Monday, March 12, 2012

New Life for Old Books

In the early 1990s, I wanted to break my fiction out into a "big" book, rather than the short fiction I'd been doing for Doubleday's western fiction series. I told then-edtor Greg Tobin I wanted to write a fictional biography of Libbie Custer's years with General George Armstrong Custer. After all, theirs was the "Great Romance of the Western Frontier." Greg coughed, hemmed, hawed and said he'd have to see a hundred pages before he offered a contract. Long story short, it was published and did better than any other book I've published. Not the big breakout book, but nice respectable sales. Of course it went out of print, and in those days who knew to save digital files? Even if I had done so they'd be on a diskette and difficult to access today. So I have paid a company to scan all 300+ pages. Just finished proofing the galleys, and it should be available for e-readers soon.
I suspect I'm as proud of this book as any I've done. I wrote it with Libbie's journals spread out before me, and yet I tried to give her a voice that was real to me, not the public voice she assumed in her zeal to make sure Autie went down in history as a hero. Read an except here http://www.judyalter.com/e-books.
In proofing this book, I was surprised at how much of me there is in Libbie and how much of my attitude toward my marriage, then some ten years in the past. And I was also surprised at the change in my writing style. Libbie is not clumsy, don't get me wrong, and when I began to read it, I thought, "Darn, this is better than I thought." But I also noticed some slight changes in style--I've learned not to repeat similar words too close together; I've learned to avoid what I now think is that awkward construction, "It was then that ...." I've learned to omit unnecessary words to a greater extent.
Don't let me discourage you from reading this. I got some nice comments on Facebook about it, and I still think it's the most human approach to what I see as Libbie's dilemma--marriage to Custer was not al happy romps across the prairie, and I tried to capture that realistically. This is BSP--blatant self-promotion: I think you'll like Libbie if you haven't read it before. I'll post on Facebook when it's live and available to order.
Watch next for Sundance, Butch and Me, my take on Etta Place's life with the Hole In The Wall Gang and her romance with The Sundance Kid. It's no accident that in the title, Butch Cassidy comes between Sundance and Etta. Fiction after all can suppose, imagine, and take liberties. Want a preview of my approach? Read the short story, "Reunion," in Sue Ellen Learns to Dance and Other Stories, available as an e-book for 99 cents. http://www.amazon.com/Ellen-Learns-Dance-Other-Stories/dp/0977179737/ref=sr_1_2?s=books&ie=UTF8&qid=1331599197&sr=1-2
Enough bragging, but I'm excited to see these older works available to readers once again.

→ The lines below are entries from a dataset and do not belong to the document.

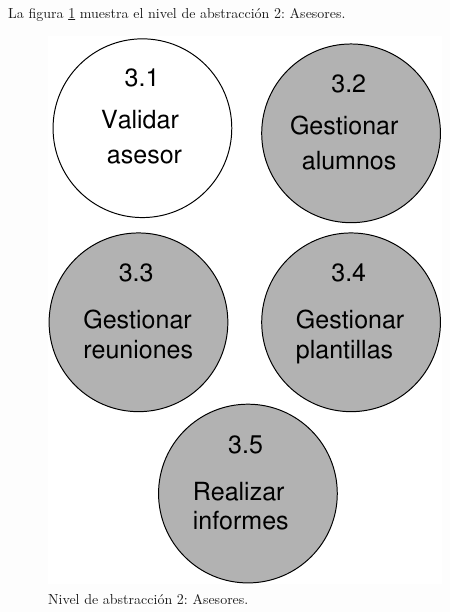 \paragraph{}La figura \ref{diagramaNivel2-Asesores} muestra el nivel de
abstracción 2: Asesores.

  \begin{figure}[!ht]
    \begin{center}
      \includegraphics[]{08.Analisis_Funcional/8.2.DFDs/Niveles/Nivel2/Diagramas/nivel2-Asesores.pdf}
      \caption{Nivel de abstracción 2: Asesores.}
      \label{diagramaNivel2-Asesores}
    \end{center}
  \end{figure}
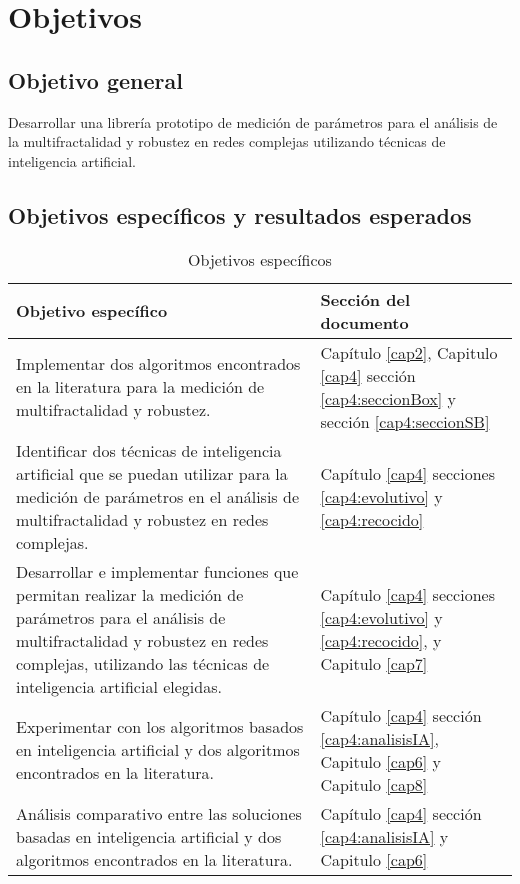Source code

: \section{Objetivos}

\subsection{Objetivo general}

Desarrollar una librería prototipo de medición de parámetros para el análisis de la multifractalidad y robustez en redes complejas utilizando técnicas de inteligencia artificial.

\subsection{Objetivos espec\'ificos y resultados esperados}

\begin{table}[H]
    \centering
    \begin{tabular}{|p{11cm}|p{5cm}|}
        \hline
        \textbf{Objetivo específico} & \textbf{Sección del documento} \\
        \hline
        Implementar dos algoritmos encontrados en la literatura para la medición de multifractalidad y robustez.& Capítulo \ref{cap2}, Capitulo \ref{cap4} sección \ref{cap4:seccionBox} y sección \ref{cap4:seccionSB}\\
        \hline
        Identificar dos técnicas de inteligencia artificial que se puedan utilizar para la medición de parámetros en el análisis de multifractalidad y robustez en redes complejas.&  Capítulo \ref{cap4} secciones \ref{cap4:evolutivo} y \ref{cap4:recocido}\\
        \hline
         Desarrollar e implementar funciones que
permitan realizar la medición de parámetros para el análisis de multifractalidad y robustez en redes complejas, utilizando las técnicas de inteligencia artificial elegidas. &  Capítulo \ref{cap4} secciones \ref{cap4:evolutivo} y \ref{cap4:recocido}, y Capitulo \ref{cap7}\\
        \hline
         Experimentar con los algoritmos basados
en inteligencia artificial y dos algoritmos
encontrados en la literatura.&  Capítulo \ref{cap4} sección \ref{cap4:analisisIA}, Capitulo \ref{cap6} y Capitulo \ref{cap8}
\\
        \hline
        Análisis comparativo entre las soluciones basadas en inteligencia artificial y dos algoritmos encontrados en la literatura.  & Capítulo \ref{cap4} sección \ref{cap4:analisisIA} y Capitulo \ref{cap6}\\
        \hline
    \end{tabular}
    \caption{Objetivos específicos}
    \label{tab:objEspecificos}
\end{table}







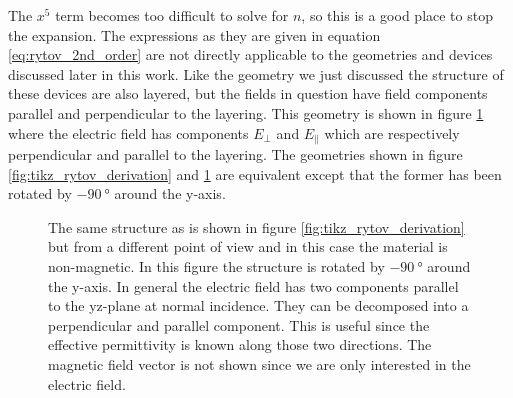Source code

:The $x^5$ term becomes too difficult to solve for $n$, so this is a good place to stop the expansion. The expressions as they are given in equation \ref{eq:rytov_2nd_order} are not directly applicable to the geometries and devices discussed later in this work. Like the geometry we just discussed the structure of these devices are also layered, but the fields in question have field components parallel and perpendicular to the layering. This geometry is shown in figure \ref{fig:stratified_structure} where the electric field has components $E_{\bot}$ and $E_{\parallel}$ which are respectively perpendicular and parallel to the layering. The geometries shown in figure \ref{fig:tikz_rytov_derivation} and \ref{fig:stratified_structure} are equivalent except that the former has been rotated by $\SI{-90}{\degree}$ around the y-axis. 

\begin{figure}[h]
    \centering
    
    \caption{The same structure as is shown in figure \ref{fig:tikz_rytov_derivation} but from a different point of view and in this case the material is non-magnetic. In this figure the structure is rotated by $\SI{-90}{\degree}$ around the y-axis. In general the electric field has two components parallel to the yz-plane at normal incidence. They can be decomposed into a perpendicular and parallel component. This is useful since the effective permittivity is known along those two directions. The magnetic field vector is not shown since we are only interested in the electric field.}
    \label{fig:stratified_structure}
\end{figure}


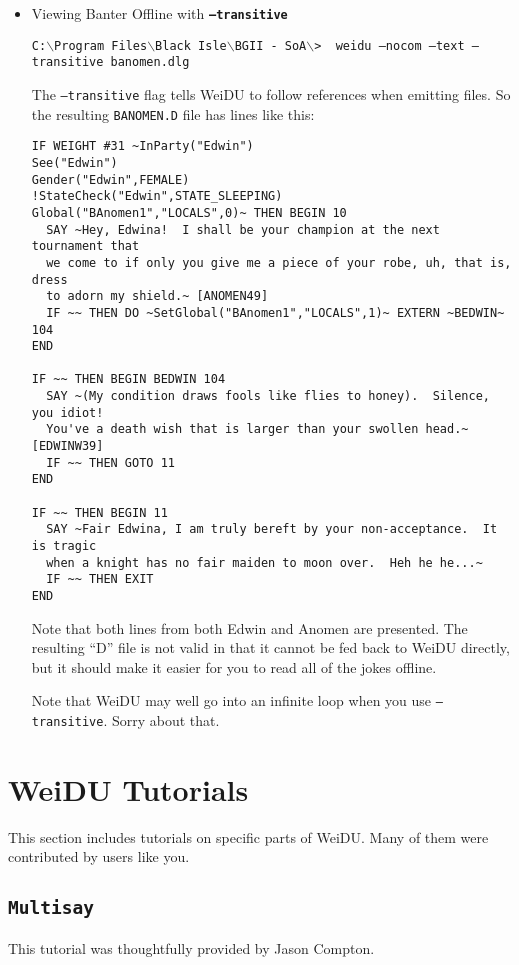 \documentclass{article}
\def\ttref#1{\ahrefloc{#1}{\tt #1}}
\def\DEFSYN#1{{\tt \bf #1}\index{#1}}
\def\t#1{{\tt #1}}
\def\CMD#1{{\tt {C:$\backslash$Program Files$\backslash$Black Isle$\backslash$BGII - SoA$\backslash$>} \color{red} \t{#1} }}
\begin{document}
\begin{itemize}
\item Viewing Banter Offline with \DEFSYN{--transitive}

\CMD{ weidu --nocom --text --transitive banomen.dlg }

The \t{--transitive} flag tells WeiDU to follow \ttref{EXTERN}
references when emitting \ttref{D} files. So the resulting \t{BANOMEN.D}
file has lines like this:

\begin{verbatim}
IF WEIGHT #31 ~InParty("Edwin")
See("Edwin")
Gender("Edwin",FEMALE)
!StateCheck("Edwin",STATE_SLEEPING)
Global("BAnomen1","LOCALS",0)~ THEN BEGIN 10
  SAY ~Hey, Edwina!  I shall be your champion at the next tournament that
  we come to if only you give me a piece of your robe, uh, that is, dress
  to adorn my shield.~ [ANOMEN49]
  IF ~~ THEN DO ~SetGlobal("BAnomen1","LOCALS",1)~ EXTERN ~BEDWIN~ 104
END

IF ~~ THEN BEGIN BEDWIN 104
  SAY ~(My condition draws fools like flies to honey).  Silence, you idiot!
  You've a death wish that is larger than your swollen head.~ [EDWINW39]
  IF ~~ THEN GOTO 11
END

IF ~~ THEN BEGIN 11
  SAY ~Fair Edwina, I am truly bereft by your non-acceptance.  It is tragic
  when a knight has no fair maiden to moon over.  Heh he he...~
  IF ~~ THEN EXIT
END
\end{verbatim}

Note that both lines from both Edwin and Anomen are presented. The
resulting ``D'' file is not valid in that it cannot be fed back to WeiDU
directly, but it should make it easier for you to read all of the jokes
offline.

Note that WeiDU may well go into an infinite loop when you use
\t{--transitive}. Sorry about that.

\end{itemize}

\section{WeiDU Tutorials}

This section includes tutorials on specific parts of WeiDU. Many of them
were contributed by users like you.

\subsection{\t{Multisay}}
\label{Multisay}
This tutorial was thoughtfully provided by Jason Compton.
\end{document}

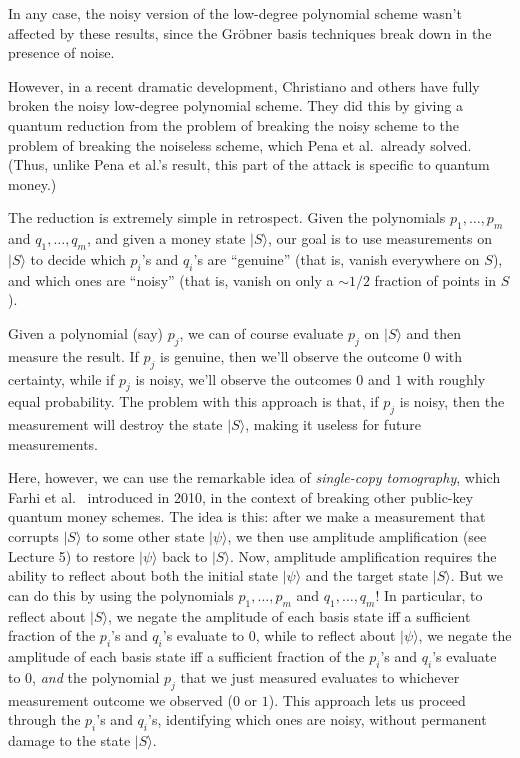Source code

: \documentclass[11pt]{report}
\theoremstyle{plain}
\theoremstyle{definition}
\renewcommand{\ket}[1]{|#1\rangle}
\begin{document}
In any case, the noisy version of the low-degree polynomial scheme wasn't affected by these results, since the Gr\"{o}bner basis techniques break down in the presence of noise.

However, in a recent dramatic development, Christiano and others have fully broken the noisy low-degree polynomial scheme.  They did this by giving a quantum reduction from the problem of breaking the noisy scheme to the problem of breaking the noiseless scheme, which Pena et al.\ already solved.  (Thus, unlike Pena et al.'s result, this part of the attack is specific to quantum money.)

The reduction is extremely simple in retrospect.  Given the polynomials $p_1,\ldots,p_m$ and $q_1,\ldots,q_m$, and given a money state $\ket{S}$, our goal is to use measurements on $\ket{S}$ to decide which $p_i$'s and $q_i$'s are ``genuine'' (that is, vanish everywhere on $S$), and which ones are ``noisy'' (that is, vanish on only a $\sim 1/2$ fraction of points in $S$).

Given a polynomial (say) $p_j$, we can of course evaluate $p_j$ on $\ket{S}$ and then measure the result.  If $p_j$ is genuine, then we'll observe the outcome $0$ with certainty, while if $p_j$ is noisy, we'll observe the outcomes $0$ and $1$ with roughly equal probability.  The problem with this approach is that, if $p_j$ is noisy, then the measurement will destroy the state $\ket{S}$, making it useless for future measurements.

Here, however, we can use the remarkable idea of {\em single-copy tomography}, which Farhi et al.\ \cite{farhi:restore} introduced in 2010, in the context of breaking other public-key quantum money schemes.  The idea is this: after we make a measurement that corrupts $\ket{S}$ to some other state $\ket{\psi}$, we then use amplitude amplification (see Lecture 5) to restore $\ket{\psi}$ back to $\ket{S}$.  Now, amplitude amplification requires the ability to reflect about both the initial state $\ket{\psi}$ and the target state $\ket{S}$.  But we can do this by using the polynomials $p_1,\ldots,p_m$ and $q_1,\ldots,q_m$!  In particular, to reflect about $\ket{S}$, we negate the amplitude of each basis state iff a sufficient fraction of the $p_i$'s and $q_i$'s evaluate to $0$, while to reflect about $\ket{\psi}$, we negate the amplitude of each basis state iff a sufficient fraction of the $p_i$'s and $q_i$'s evaluate to $0$, {\em and} the polynomial $p_j$ that we just measured evaluates to whichever measurement outcome we observed ($0$ or $1$).  This approach lets us proceed through the $p_i$'s and $q_i$'s, identifying which ones are noisy, without permanent damage to the state $\ket{S}$.
\end{document}
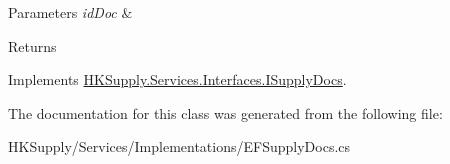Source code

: \begin{DoxyParams}{Parameters}
{\em id\+Doc} & \\
\hline
\end{DoxyParams}
\begin{DoxyReturn}{Returns}

\end{DoxyReturn}


Implements \mbox{\hyperlink{interface_h_k_supply_1_1_services_1_1_interfaces_1_1_i_supply_docs}{H\+K\+Supply.\+Services.\+Interfaces.\+I\+Supply\+Docs}}.



The documentation for this class was generated from the following file\+:\begin{DoxyCompactItemize}
\item 
H\+K\+Supply/\+Services/\+Implementations/E\+F\+Supply\+Docs.\+cs\end{DoxyCompactItemize}
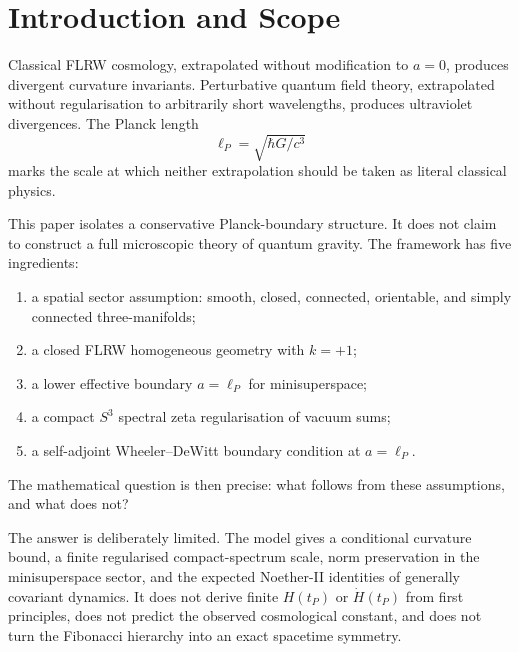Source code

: \documentclass[reprint,aps,prd,letterpaper,superscriptaddress,nofootinbib,longbibliography,floatfix]{revtex4-2}
\theoremstyle{remark}
\begin{document}

\maketitle

\section{Introduction and Scope}

Classical FLRW cosmology, extrapolated without modification to \(a=0\), produces
divergent curvature invariants.  Perturbative quantum field theory, extrapolated
without regularisation to arbitrarily short wavelengths, produces ultraviolet
divergences.  The Planck length
\[
  \ell_P=\sqrt{\hbar G/c^3}
\]
marks the scale at which neither extrapolation should be taken as literal
classical physics.

This paper isolates a conservative Planck-boundary structure.  It does not claim
to construct a full microscopic theory of quantum gravity.  The framework has
five ingredients:
\begin{enumerate}
\item a spatial sector assumption: smooth, closed, connected, orientable, and
  simply connected three-manifolds;
\item a closed FLRW homogeneous geometry with \(k=+1\);
\item a lower effective boundary \(a=\ell_P\) for minisuperspace;
\item a compact \(S^3\) spectral zeta regularisation of vacuum sums;
\item a self-adjoint Wheeler--DeWitt boundary condition at \(a=\ell_P\).
\end{enumerate}
The mathematical question is then precise: what follows from these assumptions,
and what does not?

The answer is deliberately limited.  The model gives a conditional curvature
bound, a finite regularised compact-spectrum scale, norm preservation in the
minisuperspace sector, and the expected Noether-II identities of generally
covariant dynamics.  It does not derive finite \(H(t_P)\) or \(\dot H(t_P)\)
from first principles, does not predict the observed cosmological constant, and
does not turn the Fibonacci hierarchy into an exact spacetime symmetry.
\end{document}
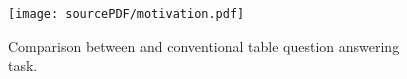 \begin{figure}[ht]
\centering
\texttt{[image: sourcePDF/motivation.pdf]}
\caption{Comparison between \task and conventional table question answering task. }
\vspace{-0.3cm}
\label{fig:motivation}
\vspace{-0.35cm}
\end{figure}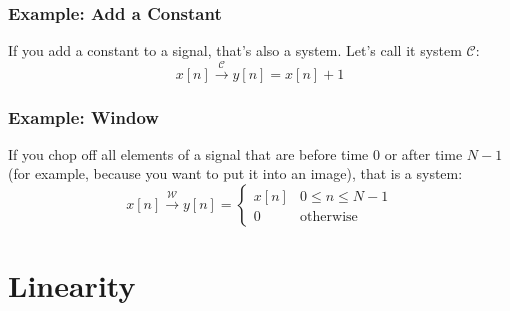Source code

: \documentclass{beamer}
\begin{document}
\begin{frame}
  \frametitle{Example: Add a Constant}

  If you add a constant to a signal, that's also a system.  Let's call
  it system ${\mathcal C}$:
  \[
  x[n]\stackrel{\mathcal C}{\longrightarrow} y[n]=x[n]+1
  \]
  
\end{frame}

\begin{frame}
  \frametitle{Example: Window}

  If you chop off all elements of a signal that are before time $0$ or
  after time $N-1$ (for example, because you want to put it into an
  image), that is a system:
  \[
  x[n]\stackrel{\mathcal W}{\longrightarrow} y[n]=\begin{cases}x[n]&0\le n\le N-1\\0&\mbox{otherwise}
  \end{cases}
  \]
  
\end{frame}



\section[Linearity]{Linearity}
\setcounter{subsection}{1}
\end{document}
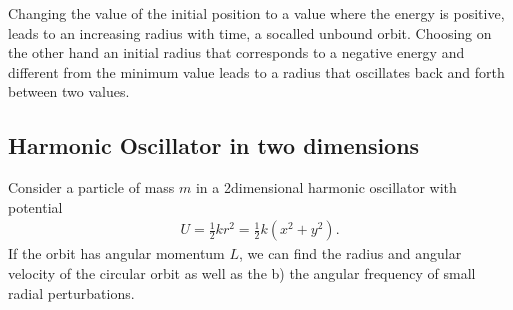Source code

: \documentclass[letterpaper,10pt,english]{sphinxmanual}
\begin{document}
\begin{sphinxVerbatim}[commandchars=\\\{\}]
    \PYG{p}{[}\PYG{p}{]}  \PYG{p}{[}\PYG{p}{]}  
    \PYG{p}{[}\PYG{p}{]}  \PYG{p}{[}\PYG{p}{]}  
   
\PYG{p}{[}\PYG{p}{]}
\PYG{p}{[}\PYG{p}{]}
\PYG{p}{[}\PYG{p}{]}
\PYG{p}{[}\PYG{p}{]}
\PYG{p}{[}\PYG{p}{]}
\PYG{p}{[}\PYG{p}{]}
\end{sphinxVerbatim}

Changing the value of the initial position to a value where the energy is positive, leads to an increasing radius with time, a so\sphinxhyphen{}called unbound orbit. Choosing on the other hand an initial radius that corresponds to a negative energy and different from the minimum value leads to a radius that oscillates back and forth between two values.


\subsection{Harmonic Oscillator in two dimensions}
\label{\detokenize{chapter1:harmonic-oscillator-in-two-dimensions}}
Consider a particle of mass \(m\) in a 2\sphinxhyphen{}dimensional harmonic oscillator with potential
\begin{equation*}
\begin{split}
U=\frac{1}{2}kr^2=\frac{1}{2}k(x^2+y^2).
\end{split}
\end{equation*}
If the orbit has angular momentum \(L\), we can find the radius and angular velocity of the circular orbit as well as the b) the angular frequency of small radial perturbations.
\end{document}
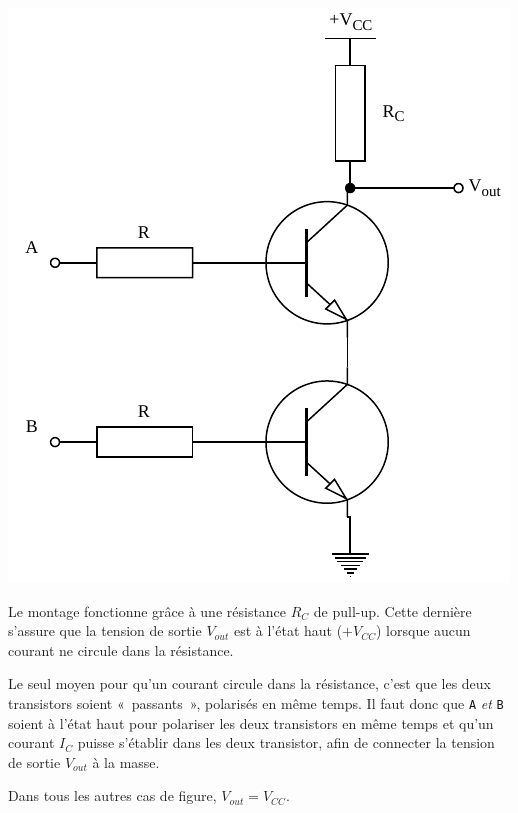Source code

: \documentclass{../../template/tp}
\begin{document}
{
    \begin{center}
        \includegraphics[]{NAND.pdf}
    \end{center}
    Le montage fonctionne grâce à une résistance $R_C$ de pull-up. Cette dernière s'assure que la tension de sortie $V_{out}$ est à l'état haut ($+ V_{CC}$) lorsque aucun courant ne circule dans la résistance.

    Le seul moyen pour qu'un courant circule dans la résistance, c'est que les deux transistors soient «~passants~», polarisés en même temps. Il faut donc que \texttt{A} \textit{et} \texttt{B} soient à l'état haut pour polariser les deux transistors en même temps et qu'un courant $I_C$ puisse s'établir dans les deux transistor, afin de connecter la tension de sortie $V_{out}$ à la masse.

    Dans tous les autres cas de figure, $V_{out} = V_{CC}$.

}





\end{document}
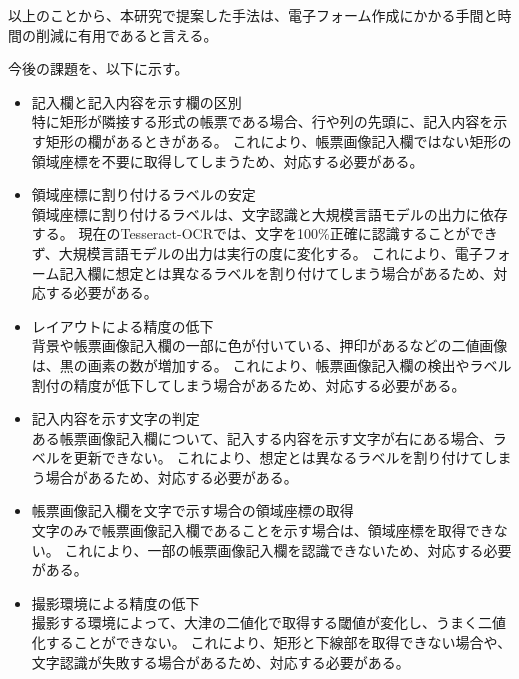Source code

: 以上のことから、本研究で提案した手法は、電子フォーム作成にかかる手間と時間の削減に有用であると言える。

今後の課題を、以下に示す。

\begin{itemize}
    \item 記入欄と記入内容を示す欄の区別\\
        特に矩形が隣接する形式の帳票である場合、行や列の先頭に、記入内容を示す矩形の欄があるときがある。
        これにより、帳票画像記入欄ではない矩形の領域座標を不要に取得してしまうため、対応する必要がある。
    \item 領域座標に割り付けるラベルの安定\\
        領域座標に割り付けるラベルは、文字認識と大規模言語モデルの出力に依存する。
        現在のTesseract-OCRでは、文字を100\%正確に認識することができず、大規模言語モデルの出力は実行の度に変化する。
        これにより、電子フォーム記入欄に想定とは異なるラベルを割り付けてしまう場合があるため、対応する必要がある。
    \item レイアウトによる精度の低下\\
        背景や帳票画像記入欄の一部に色が付いている、押印があるなどの二値画像は、黒の画素の数が増加する。
        これにより、帳票画像記入欄の検出やラベル割付の精度が低下してしまう場合があるため、対応する必要がある。
    \item 記入内容を示す文字の判定\\
        ある帳票画像記入欄について、記入する内容を示す文字が右にある場合、ラベルを更新できない。
        これにより、想定とは異なるラベルを割り付けてしまう場合があるため、対応する必要がある。
    \item 帳票画像記入欄を文字で示す場合の領域座標の取得\\
        文字のみで帳票画像記入欄であることを示す場合は、領域座標を取得できない。
        これにより、一部の帳票画像記入欄を認識できないため、対応する必要がある。
    \item 撮影環境による精度の低下\\
        撮影する環境によって、大津の二値化で取得する閾値が変化し、うまく二値化することができない。
        これにより、矩形と下線部を取得できない場合や、文字認識が失敗する場合があるため、対応する必要がある。
\end{itemize}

Hmmm, twenty years is older? My, how time flies.

3 comments:

mkdulle said...

Hooray, Judy! I've enjoyed "Mattie" & "Sue Ellen Learns to Dance," and have been looking forward to more of your work to put on my trusty Kindle e-reader.

Anonymous said...

FYI: I googled "Judy Alter" and "Libbie" and found 11 copies available on Amazon.

judyalter said...

Thanks, Mary. Anonymous: I hope more than eleven people will want to read it--and on e-readers and not used print copies.